WHAT THE TASK REQUIRES
What lines below contain the string "other"? List them all.

RECORD SET
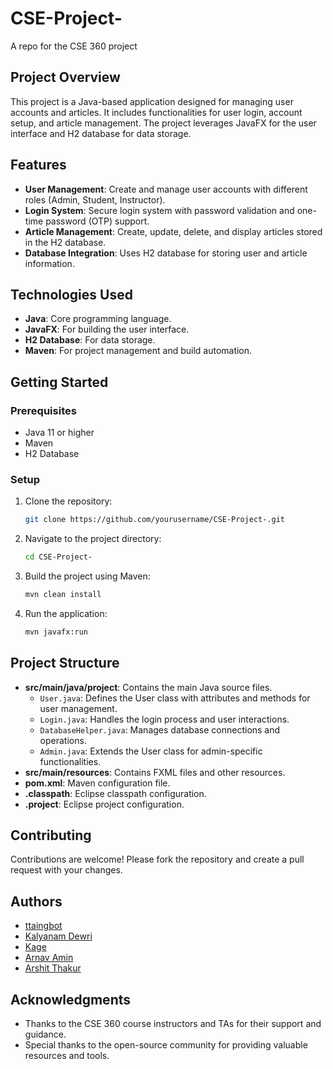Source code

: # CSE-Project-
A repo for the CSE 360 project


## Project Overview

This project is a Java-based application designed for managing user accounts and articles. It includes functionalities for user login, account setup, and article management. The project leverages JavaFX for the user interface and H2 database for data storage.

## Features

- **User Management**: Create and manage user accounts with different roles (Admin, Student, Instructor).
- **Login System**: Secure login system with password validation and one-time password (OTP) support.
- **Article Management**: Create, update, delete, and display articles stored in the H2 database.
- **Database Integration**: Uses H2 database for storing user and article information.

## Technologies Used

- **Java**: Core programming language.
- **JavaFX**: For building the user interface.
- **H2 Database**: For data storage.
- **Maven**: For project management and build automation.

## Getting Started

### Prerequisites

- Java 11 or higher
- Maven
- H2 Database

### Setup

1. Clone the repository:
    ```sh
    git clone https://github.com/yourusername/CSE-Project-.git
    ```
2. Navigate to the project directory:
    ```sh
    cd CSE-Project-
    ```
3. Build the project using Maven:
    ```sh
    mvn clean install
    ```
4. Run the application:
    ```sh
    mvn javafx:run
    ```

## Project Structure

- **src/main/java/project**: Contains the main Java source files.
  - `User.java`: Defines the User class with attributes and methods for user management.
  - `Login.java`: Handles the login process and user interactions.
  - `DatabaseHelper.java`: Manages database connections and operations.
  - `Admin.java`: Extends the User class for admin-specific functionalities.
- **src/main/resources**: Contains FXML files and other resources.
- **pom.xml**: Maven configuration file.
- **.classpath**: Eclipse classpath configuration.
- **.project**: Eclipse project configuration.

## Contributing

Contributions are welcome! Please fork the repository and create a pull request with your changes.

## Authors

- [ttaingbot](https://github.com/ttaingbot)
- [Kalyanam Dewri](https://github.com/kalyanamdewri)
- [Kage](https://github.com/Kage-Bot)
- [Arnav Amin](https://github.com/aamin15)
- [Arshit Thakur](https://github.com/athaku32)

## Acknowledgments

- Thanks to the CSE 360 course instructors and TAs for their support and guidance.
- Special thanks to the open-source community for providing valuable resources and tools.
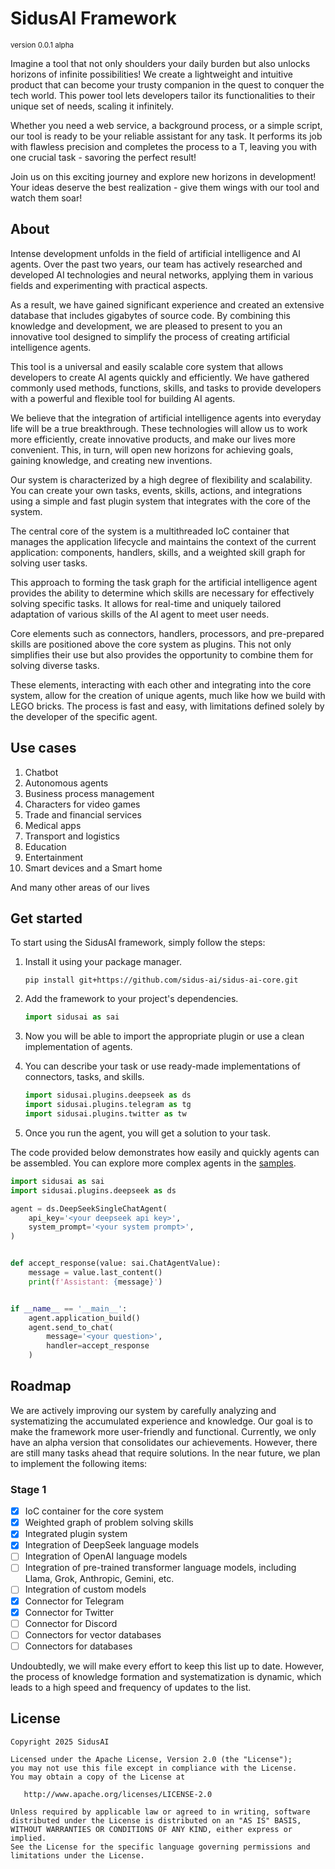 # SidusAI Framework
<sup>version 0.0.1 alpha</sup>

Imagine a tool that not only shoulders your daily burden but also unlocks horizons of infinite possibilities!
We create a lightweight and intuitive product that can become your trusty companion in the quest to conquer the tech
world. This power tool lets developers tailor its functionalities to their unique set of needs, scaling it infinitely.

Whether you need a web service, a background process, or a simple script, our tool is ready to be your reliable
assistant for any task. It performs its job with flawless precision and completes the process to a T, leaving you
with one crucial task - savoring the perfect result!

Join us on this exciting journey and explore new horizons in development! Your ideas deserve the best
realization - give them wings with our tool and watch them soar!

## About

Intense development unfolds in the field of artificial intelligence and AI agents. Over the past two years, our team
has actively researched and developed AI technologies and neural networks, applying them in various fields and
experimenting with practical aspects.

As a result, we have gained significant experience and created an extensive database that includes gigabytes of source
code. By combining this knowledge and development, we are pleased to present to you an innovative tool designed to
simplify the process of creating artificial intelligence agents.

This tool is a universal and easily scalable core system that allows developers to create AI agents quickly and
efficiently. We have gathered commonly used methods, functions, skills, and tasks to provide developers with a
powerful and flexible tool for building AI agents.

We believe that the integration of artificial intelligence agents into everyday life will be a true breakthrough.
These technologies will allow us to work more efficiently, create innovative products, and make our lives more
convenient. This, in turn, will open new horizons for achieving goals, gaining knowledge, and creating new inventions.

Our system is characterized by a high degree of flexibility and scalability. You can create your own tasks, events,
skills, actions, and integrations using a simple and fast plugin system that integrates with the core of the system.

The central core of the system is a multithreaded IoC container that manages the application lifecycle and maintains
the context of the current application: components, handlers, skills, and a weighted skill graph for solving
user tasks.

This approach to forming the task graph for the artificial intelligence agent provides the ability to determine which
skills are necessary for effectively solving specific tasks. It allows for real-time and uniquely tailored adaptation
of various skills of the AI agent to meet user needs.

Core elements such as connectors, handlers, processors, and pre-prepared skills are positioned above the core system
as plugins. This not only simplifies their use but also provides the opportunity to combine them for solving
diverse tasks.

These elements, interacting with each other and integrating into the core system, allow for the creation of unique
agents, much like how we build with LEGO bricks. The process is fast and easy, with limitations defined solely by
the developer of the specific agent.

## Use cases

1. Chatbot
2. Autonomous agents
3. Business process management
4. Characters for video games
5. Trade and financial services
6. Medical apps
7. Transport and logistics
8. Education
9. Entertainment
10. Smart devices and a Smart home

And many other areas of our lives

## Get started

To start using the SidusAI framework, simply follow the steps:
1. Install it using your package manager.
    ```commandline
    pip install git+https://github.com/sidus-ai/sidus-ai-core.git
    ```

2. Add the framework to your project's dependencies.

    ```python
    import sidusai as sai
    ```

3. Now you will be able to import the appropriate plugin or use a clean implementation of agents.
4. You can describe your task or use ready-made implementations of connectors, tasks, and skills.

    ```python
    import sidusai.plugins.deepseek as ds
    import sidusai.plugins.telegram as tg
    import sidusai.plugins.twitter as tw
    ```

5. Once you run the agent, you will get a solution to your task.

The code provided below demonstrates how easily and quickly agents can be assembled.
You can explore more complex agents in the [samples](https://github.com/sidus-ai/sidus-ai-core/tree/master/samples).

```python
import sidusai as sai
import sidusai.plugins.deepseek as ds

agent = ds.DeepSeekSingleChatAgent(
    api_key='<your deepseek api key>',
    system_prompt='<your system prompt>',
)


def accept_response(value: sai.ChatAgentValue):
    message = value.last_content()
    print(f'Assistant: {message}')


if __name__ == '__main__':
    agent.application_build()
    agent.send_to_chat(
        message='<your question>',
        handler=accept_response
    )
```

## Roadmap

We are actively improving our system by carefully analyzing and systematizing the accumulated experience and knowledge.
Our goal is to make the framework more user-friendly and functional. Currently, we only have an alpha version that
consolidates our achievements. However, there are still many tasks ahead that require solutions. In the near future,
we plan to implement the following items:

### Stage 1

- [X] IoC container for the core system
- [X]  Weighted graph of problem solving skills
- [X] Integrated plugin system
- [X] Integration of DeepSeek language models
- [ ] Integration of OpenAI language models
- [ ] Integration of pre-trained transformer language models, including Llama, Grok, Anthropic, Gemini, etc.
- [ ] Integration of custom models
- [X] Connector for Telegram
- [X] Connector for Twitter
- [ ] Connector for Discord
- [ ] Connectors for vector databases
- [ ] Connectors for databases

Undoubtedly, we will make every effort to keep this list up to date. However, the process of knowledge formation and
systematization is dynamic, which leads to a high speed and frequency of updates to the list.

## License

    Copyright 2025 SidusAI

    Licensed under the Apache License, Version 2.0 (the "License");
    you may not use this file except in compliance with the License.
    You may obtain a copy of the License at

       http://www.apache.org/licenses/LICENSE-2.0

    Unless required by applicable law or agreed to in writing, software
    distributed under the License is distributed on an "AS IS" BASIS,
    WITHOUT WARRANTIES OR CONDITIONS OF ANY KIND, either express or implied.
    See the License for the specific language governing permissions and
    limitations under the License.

RESPONSE TO THE EXERCISE
- **src/main/resources**: Contains FXML files and other resources.
These elements, interacting with each other and integrating into the core system, allow for the creation of unique
And many other areas of our lives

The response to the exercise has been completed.